Canadian illustrator, art director and animation director

Janice Nadeau is a Canadian illustrator, art director and animation director.

==Biography==
A native of Gatineau, Quebec, Nadeau studied graphic design at Université du Québec à Montréal and illustration at École supérieure des arts décoratifs in Strasbourg. In 2005, she created the illustrations for Corteo, Cirque du Soleil's international touring show.

She has taught illustration at the School of Design of the Université du Québec à Montréal.

===Literature===
She has written and illustrated a number of books. She is a three-time winner of the French-language children's illustration award, winning at the 2004 Governor General's Awards for Nul poisson où aller, the 2008 Governor General's Awards for Ma meilleure amie, and the 2009 Governor General's Awards for Harvey.

===Animation===
In 2014, she co-directed No Fish Where to Go, an animated short film adaptation of Nul poisson où aller, for the National Film Board of Canada.

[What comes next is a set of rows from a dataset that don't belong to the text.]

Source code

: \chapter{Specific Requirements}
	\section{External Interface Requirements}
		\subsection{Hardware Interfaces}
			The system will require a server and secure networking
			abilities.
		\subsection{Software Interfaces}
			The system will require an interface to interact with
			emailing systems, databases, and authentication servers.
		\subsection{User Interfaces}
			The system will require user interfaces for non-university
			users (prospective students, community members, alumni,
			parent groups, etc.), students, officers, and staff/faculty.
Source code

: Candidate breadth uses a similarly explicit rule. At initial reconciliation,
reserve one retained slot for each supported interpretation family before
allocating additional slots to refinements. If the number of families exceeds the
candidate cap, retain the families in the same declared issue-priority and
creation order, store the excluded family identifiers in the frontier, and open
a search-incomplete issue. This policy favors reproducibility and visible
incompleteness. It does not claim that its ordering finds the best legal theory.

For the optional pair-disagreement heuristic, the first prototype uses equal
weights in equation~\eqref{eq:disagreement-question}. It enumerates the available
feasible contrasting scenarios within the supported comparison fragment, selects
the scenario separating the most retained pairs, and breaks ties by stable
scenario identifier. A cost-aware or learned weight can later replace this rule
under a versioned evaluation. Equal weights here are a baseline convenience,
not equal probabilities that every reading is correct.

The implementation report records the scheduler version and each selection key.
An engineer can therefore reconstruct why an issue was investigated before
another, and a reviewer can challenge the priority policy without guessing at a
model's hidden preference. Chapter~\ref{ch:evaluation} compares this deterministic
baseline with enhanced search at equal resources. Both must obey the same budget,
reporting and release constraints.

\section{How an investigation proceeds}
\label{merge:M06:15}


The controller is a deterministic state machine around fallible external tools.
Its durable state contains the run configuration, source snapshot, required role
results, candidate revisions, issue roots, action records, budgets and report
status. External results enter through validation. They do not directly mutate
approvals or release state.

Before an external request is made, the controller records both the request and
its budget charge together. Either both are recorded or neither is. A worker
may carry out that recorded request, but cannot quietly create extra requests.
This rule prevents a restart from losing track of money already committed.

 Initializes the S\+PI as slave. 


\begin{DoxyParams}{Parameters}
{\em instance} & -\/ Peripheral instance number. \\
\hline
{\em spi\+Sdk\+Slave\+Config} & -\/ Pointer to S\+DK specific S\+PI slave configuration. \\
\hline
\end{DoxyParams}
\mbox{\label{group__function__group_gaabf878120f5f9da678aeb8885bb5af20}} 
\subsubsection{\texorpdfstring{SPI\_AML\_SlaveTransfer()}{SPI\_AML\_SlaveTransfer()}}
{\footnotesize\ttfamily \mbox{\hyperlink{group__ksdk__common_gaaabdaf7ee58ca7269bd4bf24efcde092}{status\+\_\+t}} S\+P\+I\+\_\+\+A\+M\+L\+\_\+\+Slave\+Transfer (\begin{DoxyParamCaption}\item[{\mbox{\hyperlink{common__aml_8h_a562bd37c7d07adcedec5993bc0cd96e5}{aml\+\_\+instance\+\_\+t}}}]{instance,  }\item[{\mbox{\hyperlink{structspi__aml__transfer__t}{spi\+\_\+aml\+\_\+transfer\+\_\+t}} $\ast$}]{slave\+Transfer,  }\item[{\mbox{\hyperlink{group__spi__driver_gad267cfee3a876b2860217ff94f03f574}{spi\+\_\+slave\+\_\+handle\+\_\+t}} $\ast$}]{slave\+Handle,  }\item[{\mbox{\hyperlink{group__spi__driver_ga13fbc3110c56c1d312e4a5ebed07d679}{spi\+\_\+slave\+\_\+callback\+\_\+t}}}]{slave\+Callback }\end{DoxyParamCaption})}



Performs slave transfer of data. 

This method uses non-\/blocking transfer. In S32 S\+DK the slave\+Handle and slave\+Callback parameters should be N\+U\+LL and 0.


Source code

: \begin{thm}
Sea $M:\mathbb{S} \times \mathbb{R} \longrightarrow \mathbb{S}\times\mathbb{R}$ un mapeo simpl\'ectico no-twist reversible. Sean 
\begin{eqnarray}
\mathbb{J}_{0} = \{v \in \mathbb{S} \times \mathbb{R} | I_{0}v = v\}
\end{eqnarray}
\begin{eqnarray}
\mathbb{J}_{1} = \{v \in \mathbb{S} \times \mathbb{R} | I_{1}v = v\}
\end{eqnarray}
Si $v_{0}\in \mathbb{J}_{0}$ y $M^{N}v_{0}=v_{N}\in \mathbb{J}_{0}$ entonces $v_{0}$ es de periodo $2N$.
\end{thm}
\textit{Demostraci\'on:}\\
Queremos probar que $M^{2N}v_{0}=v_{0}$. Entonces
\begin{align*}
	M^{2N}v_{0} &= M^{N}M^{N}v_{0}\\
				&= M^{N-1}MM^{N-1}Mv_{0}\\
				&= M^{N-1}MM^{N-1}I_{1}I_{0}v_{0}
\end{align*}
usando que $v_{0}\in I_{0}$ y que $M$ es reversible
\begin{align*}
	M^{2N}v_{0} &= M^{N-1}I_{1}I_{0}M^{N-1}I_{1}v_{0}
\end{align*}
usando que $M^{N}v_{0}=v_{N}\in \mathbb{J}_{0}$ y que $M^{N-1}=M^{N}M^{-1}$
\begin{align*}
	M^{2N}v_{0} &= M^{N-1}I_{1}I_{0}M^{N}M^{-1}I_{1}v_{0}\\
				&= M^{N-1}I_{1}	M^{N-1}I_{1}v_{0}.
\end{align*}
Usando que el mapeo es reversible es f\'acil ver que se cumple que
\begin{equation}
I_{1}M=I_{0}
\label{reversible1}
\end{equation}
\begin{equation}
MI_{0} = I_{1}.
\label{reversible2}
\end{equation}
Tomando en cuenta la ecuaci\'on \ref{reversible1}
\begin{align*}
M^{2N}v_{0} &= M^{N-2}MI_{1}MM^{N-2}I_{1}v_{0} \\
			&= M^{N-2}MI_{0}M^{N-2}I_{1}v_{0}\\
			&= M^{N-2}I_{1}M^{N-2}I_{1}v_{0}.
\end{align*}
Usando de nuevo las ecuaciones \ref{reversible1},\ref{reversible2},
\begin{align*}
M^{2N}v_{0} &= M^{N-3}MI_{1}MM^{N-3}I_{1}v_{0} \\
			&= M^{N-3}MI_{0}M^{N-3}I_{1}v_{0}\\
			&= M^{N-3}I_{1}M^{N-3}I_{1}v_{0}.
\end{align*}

The film won the International Film Critics Awards (the FIPRESCI Prize) at the Annecy International Animated Film Festival, and was a Jutra Award nominee for Best Animated Short Film at the 17th Jutra Awards in 2015.

Nadeau's next film was Mamie, written and directed for the French production company Folimage in co-production with the NFB. The film was a Canadian Screen Award nominee for Best Animated Short Film at the 5th Canadian Screen Awards, and a Prix Iris nominee for Best Animated Short Film at the 19th Quebec Cinema Awards.

In 2023 she directed Harvey, an adaptation of the book, which was a Prix Iris nominee for Best Animated Short Film at the 25th Quebec Cinema Awards in 2023.